As I was going through this period of crisis I was experiencing strong feelings of confusion and fear and an intense sense of loss, but I had to act and make difficult and painful decisions on my own, a long way from home. I did not have the luxury of falling apart which is why I am so grateful to have had this practice to support me. The practice is simply this, when you are in pain, breathing it in and thinking of all the other people in the world who are experiencing the same thing. Then breathing out compassion for yourself and everybody else. Allowing the in breath to open your heart. It is a practice to do the right in the moment of feeling overwhelmed by strong emotions whether of sadness, fear, anxiety, anger whatever. A great practice to become familiar with so you remember it at times of need, like waiting for test results or to have an uncomfortable medical procedure. It is described more clearly below.
Things don’t really get solved. They come together, and they fall apart.
Then they come together and fall apart again. It’s just like that.
The healing comes from letting there be room for all of this to happen:
room for grief, for relief, for misery, for joy.

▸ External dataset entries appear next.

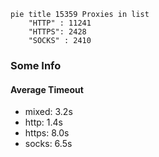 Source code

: 
```mermaid
pie title 15359 Proxies in list
    "HTTP" : 11241
    "HTTPS": 2428
    "SOCKS" : 2410
```

### Some Info
#### Average Timeout

- mixed: 3.2s
- http: 1.4s
- https: 8.0s
- socks: 6.5s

Life is just this way. Sometimes the ‘crisis is the healing.
– Pema Chodron
A Practice for Difficult Times
Step One: Breathe in Suffering – yours, others’ and the world’s
Breathe in for yourself and say these words to yourself, lots of other people are feeling like this and imagine all the other people in a similar situation. Acknowledging what you are feeling; the fear, the panic, the tension and this helps to understand what others are feeling. Breathe in all the pain, all the darkness and heaviness weighing down on you, the suffering, the anguish. Bravely, breathe it in for yourself and others allowing yourself to open up to it all as though your heart could become as expansive as the sky, giving the pain a lot of space. We tend to push away pain so know and feel that breathing it in is good for you.

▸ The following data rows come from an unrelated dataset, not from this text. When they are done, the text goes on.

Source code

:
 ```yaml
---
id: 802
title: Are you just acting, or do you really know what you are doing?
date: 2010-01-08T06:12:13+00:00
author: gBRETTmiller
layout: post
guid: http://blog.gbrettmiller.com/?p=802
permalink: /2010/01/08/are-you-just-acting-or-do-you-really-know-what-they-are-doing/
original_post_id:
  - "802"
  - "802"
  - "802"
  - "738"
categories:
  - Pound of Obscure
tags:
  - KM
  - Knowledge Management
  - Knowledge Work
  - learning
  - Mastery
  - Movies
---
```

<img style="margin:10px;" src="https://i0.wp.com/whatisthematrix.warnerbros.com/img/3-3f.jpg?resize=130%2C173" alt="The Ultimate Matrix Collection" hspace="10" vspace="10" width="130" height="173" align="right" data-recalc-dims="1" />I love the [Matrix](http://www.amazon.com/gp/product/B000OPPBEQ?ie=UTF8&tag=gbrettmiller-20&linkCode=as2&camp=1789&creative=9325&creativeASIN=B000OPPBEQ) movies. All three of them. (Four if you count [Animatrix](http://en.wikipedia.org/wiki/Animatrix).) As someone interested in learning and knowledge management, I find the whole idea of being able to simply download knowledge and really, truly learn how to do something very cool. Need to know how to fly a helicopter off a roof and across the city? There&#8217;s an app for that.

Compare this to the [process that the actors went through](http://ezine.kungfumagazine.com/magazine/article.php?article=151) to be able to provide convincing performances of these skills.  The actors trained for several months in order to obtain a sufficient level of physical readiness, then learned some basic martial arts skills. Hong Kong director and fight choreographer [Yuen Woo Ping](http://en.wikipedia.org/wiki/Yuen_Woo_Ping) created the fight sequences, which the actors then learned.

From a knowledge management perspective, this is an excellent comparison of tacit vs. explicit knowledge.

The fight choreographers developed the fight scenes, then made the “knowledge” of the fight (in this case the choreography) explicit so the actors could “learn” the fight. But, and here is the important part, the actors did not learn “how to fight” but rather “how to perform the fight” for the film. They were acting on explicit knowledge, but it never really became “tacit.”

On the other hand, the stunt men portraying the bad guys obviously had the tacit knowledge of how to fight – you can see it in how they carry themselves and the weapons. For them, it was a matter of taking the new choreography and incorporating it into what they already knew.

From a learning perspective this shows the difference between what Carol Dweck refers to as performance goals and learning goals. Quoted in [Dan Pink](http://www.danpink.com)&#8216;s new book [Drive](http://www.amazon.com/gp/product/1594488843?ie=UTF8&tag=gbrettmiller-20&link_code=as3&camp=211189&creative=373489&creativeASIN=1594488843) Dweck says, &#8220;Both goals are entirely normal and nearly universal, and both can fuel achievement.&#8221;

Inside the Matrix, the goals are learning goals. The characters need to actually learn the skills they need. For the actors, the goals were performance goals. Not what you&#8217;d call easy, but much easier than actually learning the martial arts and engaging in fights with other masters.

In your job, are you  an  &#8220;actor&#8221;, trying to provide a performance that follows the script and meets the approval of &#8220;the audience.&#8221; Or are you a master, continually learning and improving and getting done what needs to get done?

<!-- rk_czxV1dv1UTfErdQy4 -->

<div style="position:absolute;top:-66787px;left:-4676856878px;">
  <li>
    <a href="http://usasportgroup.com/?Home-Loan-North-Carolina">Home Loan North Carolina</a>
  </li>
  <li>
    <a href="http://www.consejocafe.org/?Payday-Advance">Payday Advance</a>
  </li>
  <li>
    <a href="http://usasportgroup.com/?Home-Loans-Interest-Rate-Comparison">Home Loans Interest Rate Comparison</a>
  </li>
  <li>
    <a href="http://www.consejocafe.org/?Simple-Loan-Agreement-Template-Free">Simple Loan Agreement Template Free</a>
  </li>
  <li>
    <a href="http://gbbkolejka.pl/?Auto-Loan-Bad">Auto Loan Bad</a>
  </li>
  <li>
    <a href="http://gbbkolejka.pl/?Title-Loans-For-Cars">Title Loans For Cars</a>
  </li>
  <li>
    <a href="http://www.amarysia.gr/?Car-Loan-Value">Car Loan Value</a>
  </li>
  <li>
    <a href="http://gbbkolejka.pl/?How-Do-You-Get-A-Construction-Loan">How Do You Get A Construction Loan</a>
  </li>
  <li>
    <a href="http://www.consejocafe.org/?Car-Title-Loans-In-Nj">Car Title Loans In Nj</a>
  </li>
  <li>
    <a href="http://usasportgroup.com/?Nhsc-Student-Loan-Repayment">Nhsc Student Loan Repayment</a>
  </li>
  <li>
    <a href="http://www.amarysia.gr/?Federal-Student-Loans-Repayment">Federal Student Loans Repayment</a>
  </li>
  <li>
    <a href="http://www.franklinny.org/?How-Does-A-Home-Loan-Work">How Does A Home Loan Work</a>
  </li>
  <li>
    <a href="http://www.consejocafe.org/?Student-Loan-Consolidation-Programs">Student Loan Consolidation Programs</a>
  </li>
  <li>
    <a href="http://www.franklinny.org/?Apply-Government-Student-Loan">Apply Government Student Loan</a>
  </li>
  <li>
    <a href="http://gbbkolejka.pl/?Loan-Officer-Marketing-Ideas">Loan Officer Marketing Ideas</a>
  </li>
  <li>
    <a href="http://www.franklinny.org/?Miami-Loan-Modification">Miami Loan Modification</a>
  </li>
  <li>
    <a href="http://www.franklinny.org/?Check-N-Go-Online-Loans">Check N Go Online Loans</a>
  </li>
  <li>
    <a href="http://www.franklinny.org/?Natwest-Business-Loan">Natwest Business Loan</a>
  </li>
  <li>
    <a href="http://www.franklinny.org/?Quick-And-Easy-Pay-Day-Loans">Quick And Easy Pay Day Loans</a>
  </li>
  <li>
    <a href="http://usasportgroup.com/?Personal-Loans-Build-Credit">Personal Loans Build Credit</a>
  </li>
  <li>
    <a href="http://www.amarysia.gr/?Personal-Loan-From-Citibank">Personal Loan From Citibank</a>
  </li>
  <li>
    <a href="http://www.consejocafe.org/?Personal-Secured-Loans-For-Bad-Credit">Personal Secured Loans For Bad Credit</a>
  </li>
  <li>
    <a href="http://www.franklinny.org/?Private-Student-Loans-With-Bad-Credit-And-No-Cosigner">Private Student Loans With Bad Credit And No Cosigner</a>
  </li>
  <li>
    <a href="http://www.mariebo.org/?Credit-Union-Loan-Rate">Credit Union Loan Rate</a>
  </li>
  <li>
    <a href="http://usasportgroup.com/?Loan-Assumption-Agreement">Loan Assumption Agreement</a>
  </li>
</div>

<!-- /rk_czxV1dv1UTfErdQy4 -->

Step Two: Breathe out Compassion – for yourself, for others and for the world
Breathe out with the intention of healing the situation for yourself and others. Breathe out your hopes, best wishes, prayers, dreams. Let each exhale expand light, cool, fresh outward and outward into space.
The idea is to open as you breathe in and to open as you breathe out. That is to say, feel your body relaxing, softening, opening. The opposite of closing in on yourself and tensing. Keep going as long as it feels helpful. It may take a few breaths to get into it but let go and keep your intentions focused. See what happens, be curious and stay with the non-verbal feeling. I find that thinking of all the other people around the world in a similar situation and feeling the same pain, it becomes less my pain and more the painand easier to open to. I hope as I did, you experience more compassion for yourself and an opening to your own healing and a greater connection with others.
We can see that self-compassion is mindfulness; recognising how we are feeling without judging ourselves. It is self-kindness, being understanding toward ourselves, like we would be towards a good friend. And it is connectedness, thinking of all the other people in the world struggling and suffering in the same way.